39. I have done my best to ensure that [the child] completes her schoolwork when she is with me. That is not, however, always easy. The Applicant is very demanding about [the child’s] schoolwork and [the child] often talks back to me, saying “I’m not doing it like Mommy” and has even refused to do some of her schoolwork when I have asked.

[31]      Fourth, the travel restriction was put into place to deal with concerns relating to the COVID-19 pandemic. For the most part, those concerns no longer apply. The child has received two doses of a COVID-19 vaccine and the Public Health Officer warnings against travel in place at the time of the court order no longer exist.

[32]      Ms. B. also alleged that she is a better caregiver for the child compared to Mr. B. and as such, the child should be with her during her travels. That is a question better left for trial, as it cannot be resolved based on affidavit evidence alone.

Decision

[33]      Taking into account the various considerations set out above, I have concluded that Ms. B. should be permitted to travel with the child outside B.C. on certain terms.

[34]      In arriving at this decision, I have placed the greatest weight on the following:

a)   The primary purpose of Judge Smith’s order was to respond to the COVID-19 pandemic, which concerns are for the most part no longer applicable.

b)   There is no concern that Ms. B. will refuse to return to B.C. with the child.

c)   Since 2016, Ms. B. solely held the parental responsibility for the care and upbringing of the child, including the right to travel with the child.

[35]      I will permit Ms. B. to travel outside B.C. with the child once per calendar month. It remains important that the child still maintain ties in British Columbia until the relocation issue is dealt with.

[36]      For trips by Ms. B. outside B.C. without the child, the right of first refusal will still apply although I will clarify the terms. There has been no change of circumstances relating to the right of first refusal. If Ms. B. intends to travel without the child, the child should be with her father.

[37]      Any trips with the child outside B.C. must not affect Mr. B.’s parenting time unless he agrees.

[38]      This order is made without prejudice to any further court orders to prohibit or to permit the relocation of the child. In other words, any ties that the child develops to Alberta as a result of this order should not be a consideration for the trial judge when deciding whether to permit or to prevent the relocation.

Order

[39]      My order is as follows:

(1)  Paragraphs 1 and 6 of the order of The Honourable Judge G. Smith made August 23, 2021 are set aside.

(2)  Ms. B. may travel with the child outside British Columbia on the following conditions:

a)   The travel outside British Columbia shall not affect the parenting time of Mr. B., unless otherwise agreed to by the parties in writing.

b)   Ms. B. may only travel with the child outside British Columbia once per calendar month.

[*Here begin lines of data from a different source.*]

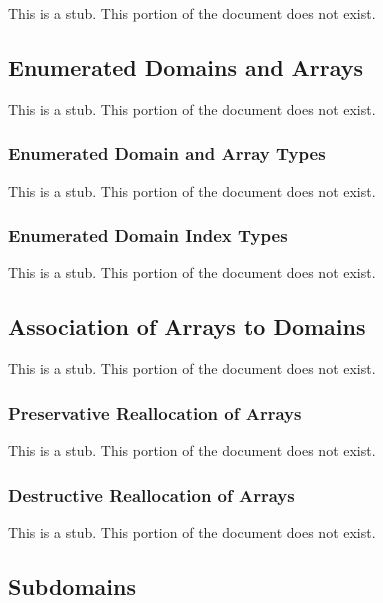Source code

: This is a stub.  This portion of the document does not exist.

\subsection{Enumerated Domains and Arrays}
\label{Enumerated_Domains_and_Arrays}

This is a stub.  This portion of the document does not exist.

\subsubsection{Enumerated Domain and Array Types}
\label{Enumerated_Domain_and_Array_Types}

This is a stub.  This portion of the document does not exist.

\subsubsection{Enumerated Domain Index Types}
\label{Enumerated_Domain_Index_Types}

This is a stub.  This portion of the document does not exist.

\subsection{Association of Arrays to Domains}
\label{Association_of_Arrays_to_Domains}

This is a stub.  This portion of the document does not exist.

\subsubsection{Preservative Reallocation of Arrays}
\label{Preservative_Reallocation_of_Arrays}

This is a stub.  This portion of the document does not exist.

\subsubsection{Destructive Reallocation of Arrays}
\label{Destructive_Reallocation_of_Arrays}

This is a stub.  This portion of the document does not exist.

\subsection{Subdomains}
\label{Subdomains}

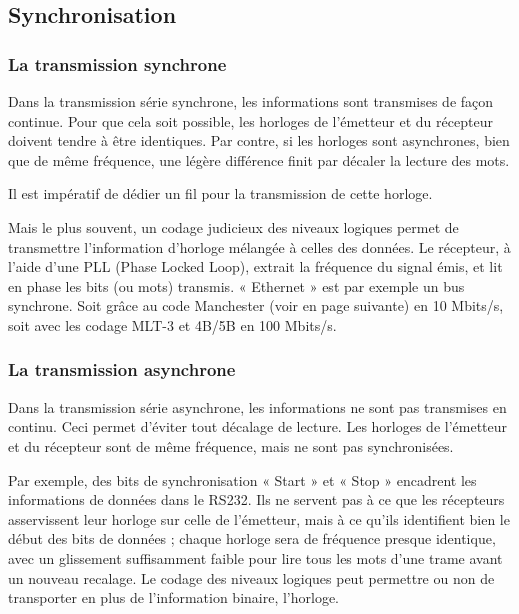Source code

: \documentclass[10pt]{article}
\begin{document}
\subsection{Synchronisation}

\subsubsection*{La transmission synchrone}
Dans la transmission série synchrone, les informations sont transmises de façon continue. Pour que cela soit possible, les horloges de l’émetteur et du récepteur doivent tendre à être identiques. Par contre, si les horloges sont asynchrones, bien que de même fréquence, une légère différence finit par décaler la lecture des mots. 

Il est impératif de dédier un fil pour la transmission de cette horloge.

Mais le plus souvent, un codage judicieux des niveaux logiques permet de transmettre l’information d’horloge mélangée à celles des données. Le récepteur, à l’aide d’une PLL (Phase Locked Loop), extrait la fréquence du signal émis, et lit en phase les bits (ou mots) transmis.
« Ethernet » est par exemple un bus synchrone. Soit grâce au code Manchester (voir en page suivante) en 10 Mbits/s, soit avec les codage MLT-3 et 4B/5B en 100 Mbits/s.

\subsubsection*{La transmission asynchrone}

Dans la transmission série asynchrone, les informations ne sont pas transmises en continu. Ceci permet d’éviter tout décalage de lecture. Les horloges de l’émetteur et du récepteur sont de même fréquence, mais ne sont pas synchronisées.

Par exemple, des bits de synchronisation « Start » et « Stop » encadrent les informations de données dans le RS232. Ils ne servent pas à ce que les récepteurs asservissent leur horloge sur celle de l’émetteur, mais à ce qu’ils identifient bien le début des bits de données ; chaque horloge sera de fréquence presque identique, avec un glissement suffisamment faible pour lire tous les mots d’une trame avant un nouveau recalage.
Le codage des niveaux logiques peut permettre ou non de transporter en plus de l’information binaire, l’horloge.
\end{document}
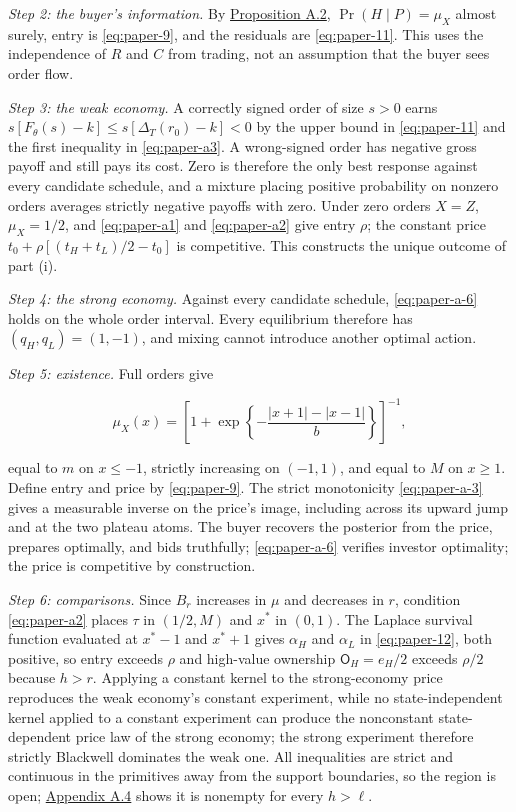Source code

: \documentclass[
  12pt,
]{article}
\begin{document}
\emph{Step 2: the buyer's information.} By
\hyperref[result-proposition-a-2]{Proposition A.2},
\(\Pr(H\mid P)=\mu_X\) almost surely, entry is \eqref{eq:paper-9}, and
the residuals are \eqref{eq:paper-11}. This uses the independence of
\(R\) and \(C\) from trading, not an assumption that the buyer sees
order flow.

\emph{Step 3: the weak economy.} A correctly signed order of size
\(s>0\) earns \(s[F_\theta(s)-k]\le s[\Delta_T(r_0)-k]<0\) by the upper
bound in \eqref{eq:paper-11} and the first inequality in
\eqref{eq:paper-a3}. A wrong-signed order has negative gross payoff and
still pays its cost. Zero is therefore the only best response against
every candidate schedule, and a mixture placing positive probability on
nonzero orders averages strictly negative payoffs with zero. Under zero
orders \(X=Z\), \(\mu_X=1/2\), and \eqref{eq:paper-a1} and
\eqref{eq:paper-a2} give entry \(\rho\); the constant price
\(t_0+\rho[(t_H+t_L)/2-t_0]\) is competitive. This constructs the unique
outcome of part (i).

\emph{Step 4: the strong economy.} Against every candidate schedule,
\eqref{eq:paper-a-6} holds on the whole order interval. Every
equilibrium therefore has \((q_H,q_L)=(1,-1)\), and mixing cannot
introduce another optimal action.

\emph{Step 5: existence.} Full orders give

\[
\mu_X(x)=\left[1+\exp\left\{-\frac{|x+1|-|x-1|}{b}\right\}\right]^{-1},
\tag{A.8}\label{eq:paper-a-8}
\]

equal to \(m\) on \(x\le-1\), strictly increasing on \((-1,1)\), and
equal to \(M\) on \(x\ge1\). Define entry and price by
\eqref{eq:paper-9}. The strict monotonicity \eqref{eq:paper-a-3} gives a
measurable inverse on the price's image, including across its upward
jump and at the two plateau atoms. The buyer recovers the posterior from
the price, prepares optimally, and bids truthfully; \eqref{eq:paper-a-6}
verifies investor optimality; the price is competitive by construction.

\emph{Step 6: comparisons.} Since \(B_r\) increases in \(\mu\) and
decreases in \(r\), condition \eqref{eq:paper-a2} places \(\tau\) in
\((1/2,M)\) and \(x^*\) in \((0,1)\). The Laplace survival function
evaluated at \(x^*-1\) and \(x^*+1\) gives \(\alpha_H\) and \(\alpha_L\)
in \eqref{eq:paper-12}, both positive, so entry exceeds \(\rho\) and
high-value ownership \(\mathsf O_H=e_H/2\) exceeds \(\rho/2\) because
\(h>r\). Applying a constant kernel to the strong-economy price
reproduces the weak economy's constant experiment, while no
state-independent kernel applied to a constant experiment can produce
the nonconstant state-dependent price law of the strong economy; the
strong experiment therefore strictly Blackwell dominates the weak one.
All inequalities are strict and continuous in the primitives away from
the support boundaries, so the region is open;
\hyperref[pa-calculations]{Appendix A.4} shows it is nonempty for every
\(h>\ell\).
\end{document}
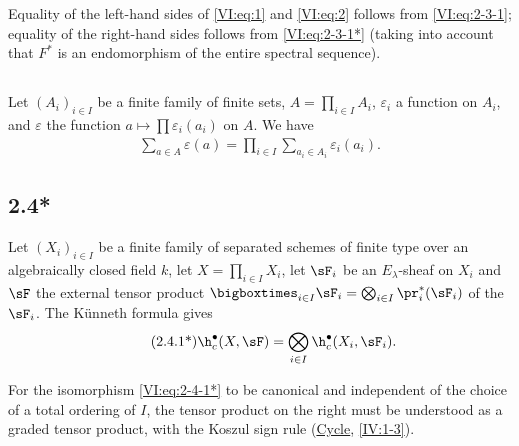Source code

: \documentclass[oneside]{book}
\begin{document}
Equality of the left-hand sides of \eqref{VI:eq:1} and \eqref{VI:eq:2} 
follows from \eqref{VI:eq:2-3-1}; equality of the right-hand sides follows from 
\eqref{VI:eq:2-3-1*} (taking into account that $F^\ast$ is an endomorphism of 
the entire spectral sequence). 





\subsection{}\label{VI:2-4}

Let $(A_i)_{i\in I}$ be a finite family of finite sets, 
$A=\prod_{i\in I} A_i$, $\varepsilon_i$ a function on $A_i$, and 
$\varepsilon$ the function $a\mapsto \prod \varepsilon_i(a_i)$ on $A$. We have 
\begin{align*}\tag{2.4.1}\label{VI:eq:2-4-1}
  \sum_{a\in A} \varepsilon(a) = \prod_{i\in I} \sum_{a_i\in A_i} \varepsilon_i(a_i) \text{.}
\end{align*}





\subsection*{2.4*}\label{VI:2-4*}

Let $(X_i)_{i\in I}$ be a finite family of separated schemes of finite type 
over an algebraically closed field $k$, let $X=\prod_{i\in I} X_i$, let $\sF_i$ be an 
$E_\lambda$-sheaf on $X_i$ and $\sF$ the external tensor product 
$\bigboxtimes_{i\in I}\sF_i = \bigotimes_{i\in I} \pr_i^\ast(\sF_i)$ 
of the $\sF_i$. 
The K\"unneth formula gives 
\begin{align*}\tag{2.4.1*}\label{VI:eq:2-4-1*}
  \h_c^\bullet(X,\sF) = \bigotimes_{i\in I} \h_c^\bullet(X_i,\sF_i) \text{.}
\end{align*}

For the isomorphism \eqref{VI:eq:2-4-1*} to be canonical and independent of 
the choice of a total ordering of $I$, the tensor product on the right must be 
understood as a graded tensor product, with the Koszul sign rule 
(\hyperref[IV]{Cycle}, \ref{IV:1-3}). 





\subsection{}\label{VI:2-5}
\end{document}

(3)  Mr. B. has the right to exercise parenting time with the child during such times when Ms. B. is travelling outside British Columbia without the child. Ms. B. will give written notice to Mr. B. at least seven (7) business days prior to any travel outside British Columbia without the child (the “Trip”). Upon receipt of such notice, Mr. B. will advise Ms. B. in writing within three (3) business days after receipt of the notice whether he will or will not exercise parenting time with the child during the Trip. If Mr. B. fails to notify Ms. B. as required, then he is deemed to have elected not to exercise parenting time with the child during the Trip.

(4)  This order is made without prejudice to any further court orders to prohibit or to permit the relocation of the child.

Directions

[40]      I direct Ms. Allan to prepare the form of order for approval by Ms. Letwin and to attend to filing the order with the court.

[41]      I am no longer seized of this matter.